- _SOURCE DATA_
· · · · · · ·

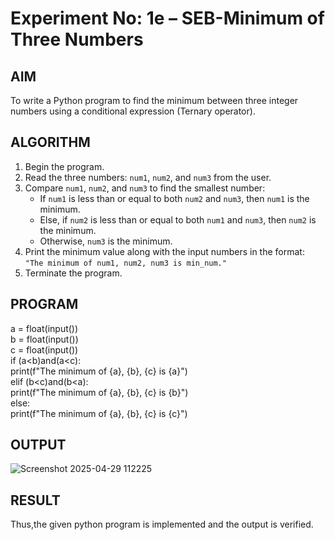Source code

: # Experiment No: 1e – SEB-Minimum of Three Numbers

## AIM  
To write a Python program to find the minimum between three integer numbers using a conditional expression (Ternary operator).



## ALGORITHM  
1. Begin the program.  
2. Read the three numbers: `num1`, `num2`, and `num3` from the user.  
3. Compare `num1`, `num2`, and `num3` to find the smallest number:  
   - If `num1` is less than or equal to both `num2` and `num3`, then `num1` is the minimum.  
   - Else, if `num2` is less than or equal to both `num1` and `num3`, then `num2` is the minimum.  
   - Otherwise, `num3` is the minimum.  
4. Print the minimum value along with the input numbers in the format:  
   `"The minimum of num1, num2, num3 is min_num."`  
5. Terminate the program.



## PROGRAM

a = float(input())         <br />
b = float(input())         <br />
c = float(input())         <br />
if (a<b)and(a<c):          <br />
    print(f"The minimum of {a}, {b}, {c} is {a}")    <br />
elif (b<c)and(b<a):      <br />
    print(f"The minimum of {a}, {b}, {c} is {b}")  <br />
else:   <br />
    print(f"The minimum of {a}, {b}, {c} is {c}")

## OUTPUT

![Screenshot 2025-04-29 112225](https://github.com/user-attachments/assets/210b4693-f83d-44f7-9fd9-b12edb4ebdd9)


## RESULT
Thus,the given python program is implemented and the output is verified.
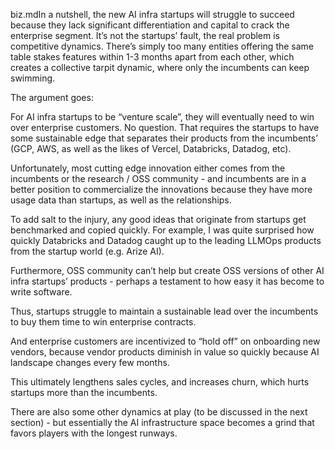 biz.mdIn a nutshell, the new AI infra startups will struggle to succeed because they lack significant differentiation and capital to crack the enterprise segment. It’s not the startups’ fault, the real problem is competitive dynamics. There’s simply too many entities offering the same table stakes features within 1-3 months apart from each other, which creates a collective tarpit dynamic, where only the incumbents can keep swimming.


The argument goes:

For AI infra startups to be “venture scale”, they will eventually need to win over enterprise customers. No question. That requires the startups to have some sustainable edge that separates their products from the incumbents’ (GCP, AWS, as well as the likes of Vercel, Databricks, Datadog, etc).

Unfortunately, most cutting edge innovation either comes from the incumbents or the research / OSS community - and incumbents are in a better position to commercialize the innovations because they have more usage data than startups, as well as the relationships.

To add salt to the injury, any good ideas that originate from startups get benchmarked and copied quickly. For example, I was quite surprised how quickly Databricks and Datadog caught up to the leading LLMOps products from the startup world (e.g. Arize AI).

Furthermore, OSS community can’t help but create OSS versions of other AI infra startups’ products - perhaps a testament to how easy it has become to write software.

Thus, startups struggle to maintain a sustainable lead over the incumbents to buy them time to win enterprise contracts.

And enterprise customers are incentivized to “hold off” on onboarding new vendors, because vendor products diminish in value so quickly because AI landscape changes every few months.

This ultimately lengthens sales cycles, and increases churn, which hurts startups more than the incumbents.



There are also some other dynamics at play (to be discussed in the next section) - but essentially the AI infrastructure space becomes a grind that favors players with the longest runways.
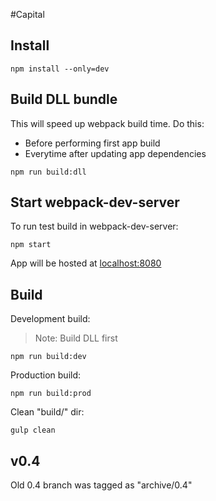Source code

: #Capital

## Install

    npm install --only=dev

## Build DLL bundle
This will speed up webpack build time. Do this:

- Before performing first app build
- Everytime after updating app dependencies

`npm run build:dll`

## Start webpack-dev-server

To run test build in webpack-dev-server:

    npm start

App will be hosted at [localhost:8080](http://localhost:8080/)

## Build

Development build:
> Note: Build DLL first


    npm run build:dev

Production build:

    npm run build:prod

Clean "build/" dir:

    gulp clean
        
## v0.4
Old 0.4 branch was tagged as "archive/0.4"

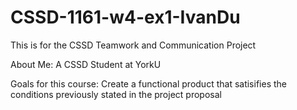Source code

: # CSSD-1161-w4-ex1-IvanDu
This is for the CSSD Teamwork and Communication Project

About Me: A CSSD Student at YorkU

Goals for this course: Create a functional product that satisifies the conditions previously stated in the project proposal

· · · · · · ·

- _GOAL OF THE EXERCISE_
The reply should hold every entry above, given again exactly, but not a single picture.

- _ANSWER SECTION_
Source code

: # Experiment No: 1e – SEB-Minimum of Three Numbers

## AIM  
To write a Python program to find the minimum between three integer numbers using a conditional expression (Ternary operator).



## ALGORITHM  
1. Begin the program.  
2. Read the three numbers: `num1`, `num2`, and `num3` from the user.  
3. Compare `num1`, `num2`, and `num3` to find the smallest number:  
   - If `num1` is less than or equal to both `num2` and `num3`, then `num1` is the minimum.  
   - Else, if `num2` is less than or equal to both `num1` and `num3`, then `num2` is the minimum.  
   - Otherwise, `num3` is the minimum.  
4. Print the minimum value along with the input numbers in the format:  
   `"The minimum of num1, num2, num3 is min_num."`  
5. Terminate the program.



## PROGRAM

a = float(input())         <br />
b = float(input())         <br />
c = float(input())         <br />
if (a<b)and(a<c):          <br />
    print(f"The minimum of {a}, {b}, {c} is {a}")    <br />
elif (b<c)and(b<a):      <br />
    print(f"The minimum of {a}, {b}, {c} is {b}")  <br />
else:   <br />
    print(f"The minimum of {a}, {b}, {c} is {c}")

## OUTPUT

![Screenshot 2025-04-29 112225](https://github.com/user-attachments/assets/210b4693-f83d-44f7-9fd9-b12edb4ebdd9)


## RESULT
Thus,the given python program is implemented and the output is verified.
 biz.mdIn a nutshell, the new AI infra startups will struggle to succeed because they lack significant differentiation and capital to crack the enterprise segment. It’s not the startups’ fault, the real problem is competitive dynamics. There’s simply too many entities offering the same table stakes features within 1-3 months apart from each other, which creates a collective tarpit dynamic, where only the incumbents can keep swimming.


The argument goes:

For AI infra startups to be “venture scale”, they will eventually need to win over enterprise customers. No question. That requires the startups to have some sustainable edge that separates their products from the incumbents’ (GCP, AWS, as well as the likes of Vercel, Databricks, Datadog, etc).

Unfortunately, most cutting edge innovation either comes from the incumbents or the research / OSS community - and incumbents are in a better position to commercialize the innovations because they have more usage data than startups, as well as the relationships.

To add salt to the injury, any good ideas that originate from startups get benchmarked and copied quickly. For example, I was quite surprised how quickly Databricks and Datadog caught up to the leading LLMOps products from the startup world (e.g. Arize AI).

Furthermore, OSS community can’t help but create OSS versions of other AI infra startups’ products - perhaps a testament to how easy it has become to write software.

Thus, startups struggle to maintain a sustainable lead over the incumbents to buy them time to win enterprise contracts.

And enterprise customers are incentivized to “hold off” on onboarding new vendors, because vendor products diminish in value so quickly because AI landscape changes every few months.

This ultimately lengthens sales cycles, and increases churn, which hurts startups more than the incumbents.



There are also some other dynamics at play (to be discussed in the next section) - but essentially the AI infrastructure space becomes a grind that favors players with the longest runways.
Source code

: #Capital

## Install

    npm install --only=dev

## Build DLL bundle
This will speed up webpack build time. Do this:

- Before performing first app build
- Everytime after updating app dependencies

`npm run build:dll`

## Start webpack-dev-server

To run test build in webpack-dev-server:

    npm start

App will be hosted at [localhost:8080](http://localhost:8080/)

## Build

Development build:
> Note: Build DLL first


    npm run build:dev

Production build:

    npm run build:prod

Clean "build/" dir:

    gulp clean
        
## v0.4
Old 0.4 branch was tagged as "archive/0.4"

Source code

: # CSSD-1161-w4-ex1-IvanDu
This is for the CSSD Teamwork and Communication Project

About Me: A CSSD Student at YorkU

Goals for this course: Create a functional product that satisifies the conditions previously stated in the project proposal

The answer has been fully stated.